#### Records shown

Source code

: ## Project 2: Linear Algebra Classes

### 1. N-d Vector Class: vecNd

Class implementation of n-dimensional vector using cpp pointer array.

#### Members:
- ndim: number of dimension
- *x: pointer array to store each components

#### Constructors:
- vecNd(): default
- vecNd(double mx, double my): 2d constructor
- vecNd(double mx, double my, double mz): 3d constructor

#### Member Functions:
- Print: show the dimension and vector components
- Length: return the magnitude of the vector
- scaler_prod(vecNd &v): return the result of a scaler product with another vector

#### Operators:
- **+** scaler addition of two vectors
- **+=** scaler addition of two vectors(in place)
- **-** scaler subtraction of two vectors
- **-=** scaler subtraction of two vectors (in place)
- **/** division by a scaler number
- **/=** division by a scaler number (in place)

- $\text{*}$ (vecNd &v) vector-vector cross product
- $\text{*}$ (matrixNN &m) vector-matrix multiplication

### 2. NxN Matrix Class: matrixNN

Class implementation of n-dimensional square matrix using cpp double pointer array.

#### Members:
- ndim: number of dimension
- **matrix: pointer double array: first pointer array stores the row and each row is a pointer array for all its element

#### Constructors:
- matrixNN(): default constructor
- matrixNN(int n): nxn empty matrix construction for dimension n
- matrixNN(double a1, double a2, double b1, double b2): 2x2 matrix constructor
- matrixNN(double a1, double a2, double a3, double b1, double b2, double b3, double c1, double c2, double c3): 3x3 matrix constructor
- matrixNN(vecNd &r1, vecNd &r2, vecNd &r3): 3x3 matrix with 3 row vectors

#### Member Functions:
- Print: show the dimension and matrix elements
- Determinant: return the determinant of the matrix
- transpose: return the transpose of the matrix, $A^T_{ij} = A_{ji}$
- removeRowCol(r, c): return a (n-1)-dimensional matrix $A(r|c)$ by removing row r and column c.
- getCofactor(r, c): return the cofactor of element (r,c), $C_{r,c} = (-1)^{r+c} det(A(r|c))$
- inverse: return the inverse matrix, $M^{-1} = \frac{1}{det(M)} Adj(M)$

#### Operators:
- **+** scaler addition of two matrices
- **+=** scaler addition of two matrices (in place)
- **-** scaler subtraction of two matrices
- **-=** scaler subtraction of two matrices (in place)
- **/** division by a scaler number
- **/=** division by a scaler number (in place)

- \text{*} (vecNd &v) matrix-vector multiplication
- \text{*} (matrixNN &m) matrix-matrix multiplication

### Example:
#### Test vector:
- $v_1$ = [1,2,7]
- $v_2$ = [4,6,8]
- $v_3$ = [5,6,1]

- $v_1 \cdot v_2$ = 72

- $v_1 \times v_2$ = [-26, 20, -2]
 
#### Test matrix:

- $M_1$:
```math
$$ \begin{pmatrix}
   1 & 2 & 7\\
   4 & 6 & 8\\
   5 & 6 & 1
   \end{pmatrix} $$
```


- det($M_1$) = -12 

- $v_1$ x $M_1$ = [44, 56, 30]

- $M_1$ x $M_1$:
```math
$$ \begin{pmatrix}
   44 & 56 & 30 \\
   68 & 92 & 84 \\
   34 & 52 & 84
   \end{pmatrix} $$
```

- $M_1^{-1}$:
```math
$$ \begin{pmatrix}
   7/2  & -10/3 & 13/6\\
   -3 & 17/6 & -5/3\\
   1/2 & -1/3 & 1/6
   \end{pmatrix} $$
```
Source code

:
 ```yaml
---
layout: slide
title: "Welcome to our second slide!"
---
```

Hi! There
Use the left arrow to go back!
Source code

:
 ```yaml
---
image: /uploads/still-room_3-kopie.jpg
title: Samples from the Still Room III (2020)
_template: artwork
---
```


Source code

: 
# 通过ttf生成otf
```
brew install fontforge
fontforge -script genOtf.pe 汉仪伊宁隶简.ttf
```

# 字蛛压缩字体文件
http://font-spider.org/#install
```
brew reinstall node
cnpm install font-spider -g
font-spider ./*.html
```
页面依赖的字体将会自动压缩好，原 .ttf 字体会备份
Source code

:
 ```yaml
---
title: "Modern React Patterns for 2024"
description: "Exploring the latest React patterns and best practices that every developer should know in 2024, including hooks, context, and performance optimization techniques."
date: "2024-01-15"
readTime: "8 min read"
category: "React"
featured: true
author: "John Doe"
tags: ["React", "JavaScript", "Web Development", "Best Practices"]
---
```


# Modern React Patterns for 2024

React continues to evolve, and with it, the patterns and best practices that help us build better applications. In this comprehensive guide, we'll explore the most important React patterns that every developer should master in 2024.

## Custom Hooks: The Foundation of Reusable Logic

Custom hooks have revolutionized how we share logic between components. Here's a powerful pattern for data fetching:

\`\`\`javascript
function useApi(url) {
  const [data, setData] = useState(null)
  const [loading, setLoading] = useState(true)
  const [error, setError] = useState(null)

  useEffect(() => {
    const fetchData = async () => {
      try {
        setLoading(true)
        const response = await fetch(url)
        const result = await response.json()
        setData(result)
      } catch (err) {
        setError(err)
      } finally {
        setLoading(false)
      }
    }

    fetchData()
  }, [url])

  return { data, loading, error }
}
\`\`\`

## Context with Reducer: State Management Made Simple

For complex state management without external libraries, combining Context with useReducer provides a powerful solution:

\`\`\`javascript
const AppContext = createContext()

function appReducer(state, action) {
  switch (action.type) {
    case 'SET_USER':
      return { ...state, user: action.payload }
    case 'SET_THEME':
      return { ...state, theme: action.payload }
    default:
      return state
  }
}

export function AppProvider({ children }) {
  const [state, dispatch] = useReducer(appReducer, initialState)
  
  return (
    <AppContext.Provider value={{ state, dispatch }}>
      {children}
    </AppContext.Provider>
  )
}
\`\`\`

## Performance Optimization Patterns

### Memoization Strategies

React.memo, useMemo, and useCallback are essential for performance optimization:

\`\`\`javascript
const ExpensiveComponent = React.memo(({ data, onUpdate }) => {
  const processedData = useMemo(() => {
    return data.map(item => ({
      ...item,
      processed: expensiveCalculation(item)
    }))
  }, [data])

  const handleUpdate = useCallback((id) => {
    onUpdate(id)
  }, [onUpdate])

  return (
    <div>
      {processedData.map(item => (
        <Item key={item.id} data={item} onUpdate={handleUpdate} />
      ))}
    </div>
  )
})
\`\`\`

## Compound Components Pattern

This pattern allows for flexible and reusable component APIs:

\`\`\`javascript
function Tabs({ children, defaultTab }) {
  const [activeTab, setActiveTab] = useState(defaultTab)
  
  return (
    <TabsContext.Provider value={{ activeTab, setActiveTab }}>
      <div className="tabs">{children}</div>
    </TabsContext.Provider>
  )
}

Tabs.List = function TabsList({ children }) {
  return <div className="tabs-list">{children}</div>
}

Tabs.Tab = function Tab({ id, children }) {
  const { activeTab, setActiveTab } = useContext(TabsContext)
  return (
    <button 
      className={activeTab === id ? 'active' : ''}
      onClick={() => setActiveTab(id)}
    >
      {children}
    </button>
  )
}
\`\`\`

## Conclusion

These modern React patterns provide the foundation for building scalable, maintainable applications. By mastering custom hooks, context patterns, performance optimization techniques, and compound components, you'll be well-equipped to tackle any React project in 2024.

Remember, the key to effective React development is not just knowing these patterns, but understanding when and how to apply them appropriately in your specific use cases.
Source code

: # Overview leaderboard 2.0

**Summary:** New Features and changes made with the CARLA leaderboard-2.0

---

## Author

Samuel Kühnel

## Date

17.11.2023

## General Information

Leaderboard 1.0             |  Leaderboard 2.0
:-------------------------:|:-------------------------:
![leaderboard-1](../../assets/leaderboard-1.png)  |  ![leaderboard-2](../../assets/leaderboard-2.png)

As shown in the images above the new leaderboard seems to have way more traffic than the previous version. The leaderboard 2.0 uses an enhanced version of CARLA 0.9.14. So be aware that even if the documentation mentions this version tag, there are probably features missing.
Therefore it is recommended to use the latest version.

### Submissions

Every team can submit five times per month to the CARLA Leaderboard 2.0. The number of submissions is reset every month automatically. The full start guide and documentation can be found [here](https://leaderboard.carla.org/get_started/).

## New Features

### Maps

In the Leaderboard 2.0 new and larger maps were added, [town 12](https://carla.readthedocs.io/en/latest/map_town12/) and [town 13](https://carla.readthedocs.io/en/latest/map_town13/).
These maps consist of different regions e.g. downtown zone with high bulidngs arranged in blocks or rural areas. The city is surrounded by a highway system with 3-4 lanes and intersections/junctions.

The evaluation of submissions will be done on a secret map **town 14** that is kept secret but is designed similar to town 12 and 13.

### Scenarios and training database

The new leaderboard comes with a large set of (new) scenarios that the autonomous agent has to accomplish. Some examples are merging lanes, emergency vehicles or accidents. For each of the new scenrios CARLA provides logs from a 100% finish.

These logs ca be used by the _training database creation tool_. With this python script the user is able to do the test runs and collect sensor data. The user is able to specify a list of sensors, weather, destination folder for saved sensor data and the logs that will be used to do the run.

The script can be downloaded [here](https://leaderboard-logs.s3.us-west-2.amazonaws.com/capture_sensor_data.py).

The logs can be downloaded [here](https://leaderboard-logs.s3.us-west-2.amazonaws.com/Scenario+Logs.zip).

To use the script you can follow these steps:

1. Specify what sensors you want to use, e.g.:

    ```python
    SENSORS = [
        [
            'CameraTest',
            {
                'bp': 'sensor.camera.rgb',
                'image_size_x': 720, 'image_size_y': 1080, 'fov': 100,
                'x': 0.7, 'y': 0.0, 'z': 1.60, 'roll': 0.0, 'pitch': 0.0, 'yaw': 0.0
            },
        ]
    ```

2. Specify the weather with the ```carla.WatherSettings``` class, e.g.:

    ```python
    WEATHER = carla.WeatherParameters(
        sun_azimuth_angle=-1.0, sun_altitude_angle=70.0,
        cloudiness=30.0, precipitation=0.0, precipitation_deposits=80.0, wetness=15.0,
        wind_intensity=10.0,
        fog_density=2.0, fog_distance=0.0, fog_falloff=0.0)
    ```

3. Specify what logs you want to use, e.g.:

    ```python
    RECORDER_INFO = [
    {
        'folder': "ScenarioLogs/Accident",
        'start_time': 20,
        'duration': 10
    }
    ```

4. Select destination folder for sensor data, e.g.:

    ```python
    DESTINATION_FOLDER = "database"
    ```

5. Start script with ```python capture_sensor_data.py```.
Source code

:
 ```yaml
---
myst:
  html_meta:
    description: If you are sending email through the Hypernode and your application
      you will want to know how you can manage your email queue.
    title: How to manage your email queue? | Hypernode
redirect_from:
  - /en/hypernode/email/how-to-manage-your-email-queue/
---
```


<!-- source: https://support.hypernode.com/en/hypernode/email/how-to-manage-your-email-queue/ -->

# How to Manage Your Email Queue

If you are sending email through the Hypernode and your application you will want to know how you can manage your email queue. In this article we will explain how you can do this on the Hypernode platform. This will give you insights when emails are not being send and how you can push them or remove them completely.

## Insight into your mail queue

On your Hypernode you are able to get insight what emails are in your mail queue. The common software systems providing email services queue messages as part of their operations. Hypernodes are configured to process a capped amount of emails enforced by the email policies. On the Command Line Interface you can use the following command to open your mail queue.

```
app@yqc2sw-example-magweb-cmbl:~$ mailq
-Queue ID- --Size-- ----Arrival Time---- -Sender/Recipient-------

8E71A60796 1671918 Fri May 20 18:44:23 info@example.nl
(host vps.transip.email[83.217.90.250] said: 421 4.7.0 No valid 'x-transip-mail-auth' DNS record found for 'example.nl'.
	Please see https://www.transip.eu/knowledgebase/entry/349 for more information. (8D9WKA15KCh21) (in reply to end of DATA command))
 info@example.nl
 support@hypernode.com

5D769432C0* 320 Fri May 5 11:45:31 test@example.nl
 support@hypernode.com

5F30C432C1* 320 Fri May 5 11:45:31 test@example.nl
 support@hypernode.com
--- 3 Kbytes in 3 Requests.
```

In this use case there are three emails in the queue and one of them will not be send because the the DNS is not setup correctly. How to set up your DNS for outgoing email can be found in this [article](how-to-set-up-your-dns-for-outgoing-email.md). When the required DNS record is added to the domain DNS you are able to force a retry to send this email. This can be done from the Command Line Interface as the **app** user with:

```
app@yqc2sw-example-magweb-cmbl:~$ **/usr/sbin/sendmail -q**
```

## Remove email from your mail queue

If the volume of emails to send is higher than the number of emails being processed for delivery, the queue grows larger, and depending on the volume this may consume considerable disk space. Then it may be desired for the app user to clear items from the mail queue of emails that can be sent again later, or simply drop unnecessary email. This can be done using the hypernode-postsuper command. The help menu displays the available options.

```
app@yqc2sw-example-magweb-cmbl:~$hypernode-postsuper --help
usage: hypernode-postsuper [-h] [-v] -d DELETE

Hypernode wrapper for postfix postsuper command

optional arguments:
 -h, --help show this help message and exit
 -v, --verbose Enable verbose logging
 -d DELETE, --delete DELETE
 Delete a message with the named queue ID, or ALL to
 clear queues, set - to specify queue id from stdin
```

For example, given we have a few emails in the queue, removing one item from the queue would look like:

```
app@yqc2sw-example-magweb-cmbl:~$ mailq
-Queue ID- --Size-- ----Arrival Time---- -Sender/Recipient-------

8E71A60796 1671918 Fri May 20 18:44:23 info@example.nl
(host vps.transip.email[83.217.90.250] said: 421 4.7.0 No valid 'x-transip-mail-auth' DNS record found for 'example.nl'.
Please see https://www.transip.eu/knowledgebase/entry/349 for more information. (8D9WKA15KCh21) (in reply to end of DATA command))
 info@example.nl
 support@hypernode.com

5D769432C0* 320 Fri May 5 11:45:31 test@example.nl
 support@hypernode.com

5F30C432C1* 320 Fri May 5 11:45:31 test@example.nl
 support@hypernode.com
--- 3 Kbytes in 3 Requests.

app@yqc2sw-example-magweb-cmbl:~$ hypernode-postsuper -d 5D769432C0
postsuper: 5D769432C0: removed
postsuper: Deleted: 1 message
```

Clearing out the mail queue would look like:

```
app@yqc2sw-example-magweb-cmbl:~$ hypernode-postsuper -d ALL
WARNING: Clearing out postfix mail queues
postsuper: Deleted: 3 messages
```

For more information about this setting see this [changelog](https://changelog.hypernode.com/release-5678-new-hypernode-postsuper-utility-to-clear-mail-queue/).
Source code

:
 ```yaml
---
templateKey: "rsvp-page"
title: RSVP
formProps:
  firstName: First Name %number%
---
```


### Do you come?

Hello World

########

**What you will do:** Line by line, count how many lines of the entries contain the word "brew", and give only that number.

**Reply to the task:** 2